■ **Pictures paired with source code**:
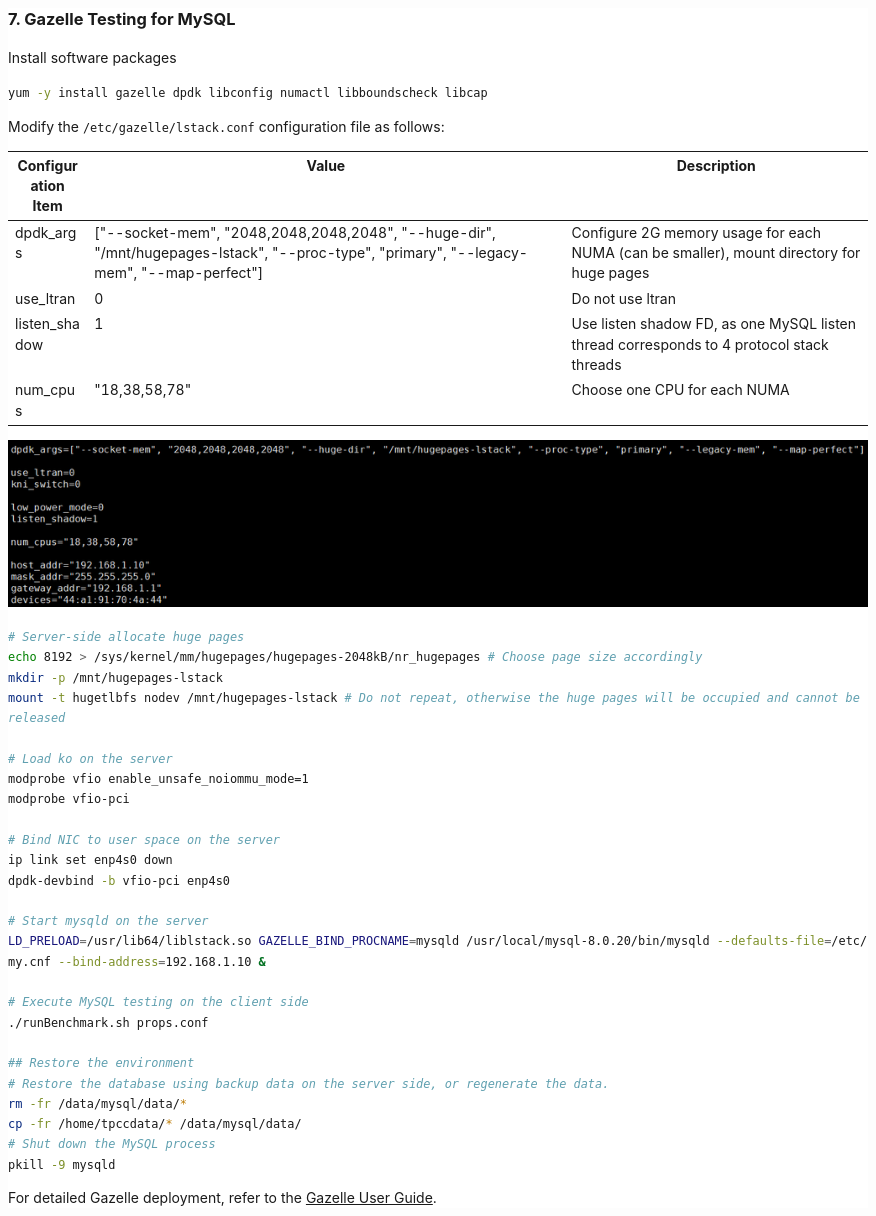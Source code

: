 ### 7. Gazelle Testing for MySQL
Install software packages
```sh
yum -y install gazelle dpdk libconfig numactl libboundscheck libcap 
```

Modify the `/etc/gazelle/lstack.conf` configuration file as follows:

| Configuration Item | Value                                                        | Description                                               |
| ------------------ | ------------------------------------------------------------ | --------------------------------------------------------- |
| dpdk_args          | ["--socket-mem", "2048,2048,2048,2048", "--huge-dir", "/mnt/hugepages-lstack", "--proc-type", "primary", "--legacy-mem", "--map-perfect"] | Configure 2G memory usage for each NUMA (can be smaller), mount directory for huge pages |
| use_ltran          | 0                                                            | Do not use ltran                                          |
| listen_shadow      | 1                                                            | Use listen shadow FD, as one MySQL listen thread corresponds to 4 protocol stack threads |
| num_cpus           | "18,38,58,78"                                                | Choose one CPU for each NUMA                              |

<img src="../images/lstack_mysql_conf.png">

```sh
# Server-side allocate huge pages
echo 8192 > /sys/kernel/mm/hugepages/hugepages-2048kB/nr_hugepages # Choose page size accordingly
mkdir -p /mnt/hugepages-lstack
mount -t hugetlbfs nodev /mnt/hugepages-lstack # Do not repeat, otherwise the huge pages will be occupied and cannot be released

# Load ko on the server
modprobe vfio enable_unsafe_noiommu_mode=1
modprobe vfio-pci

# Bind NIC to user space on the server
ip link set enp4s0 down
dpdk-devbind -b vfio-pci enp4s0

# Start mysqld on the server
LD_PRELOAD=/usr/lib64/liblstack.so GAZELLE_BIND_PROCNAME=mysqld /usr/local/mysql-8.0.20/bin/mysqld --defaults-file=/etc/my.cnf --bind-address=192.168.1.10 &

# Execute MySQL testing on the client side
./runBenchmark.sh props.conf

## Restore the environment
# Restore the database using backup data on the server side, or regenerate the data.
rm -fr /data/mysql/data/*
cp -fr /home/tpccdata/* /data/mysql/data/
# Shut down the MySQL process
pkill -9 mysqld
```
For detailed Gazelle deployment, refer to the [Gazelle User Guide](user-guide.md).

■ **WHAT THE EXERCISE ASKS**:
In the entries above, find every line holding the word "mount" and copy it out.

■ **RESPONSE**:
| dpdk_args          | ["--socket-mem", "2048,2048,2048,2048", "--huge-dir", "/mnt/hugepages-lstack", "--proc-type", "primary", "--legacy-mem", "--map-perfect"] | Configure 2G memory usage for each NUMA (can be smaller), mount directory for huge pages |
mount -t hugetlbfs nodev /mnt/hugepages-lstack # Do not repeat, otherwise the huge pages will be occupied and cannot be released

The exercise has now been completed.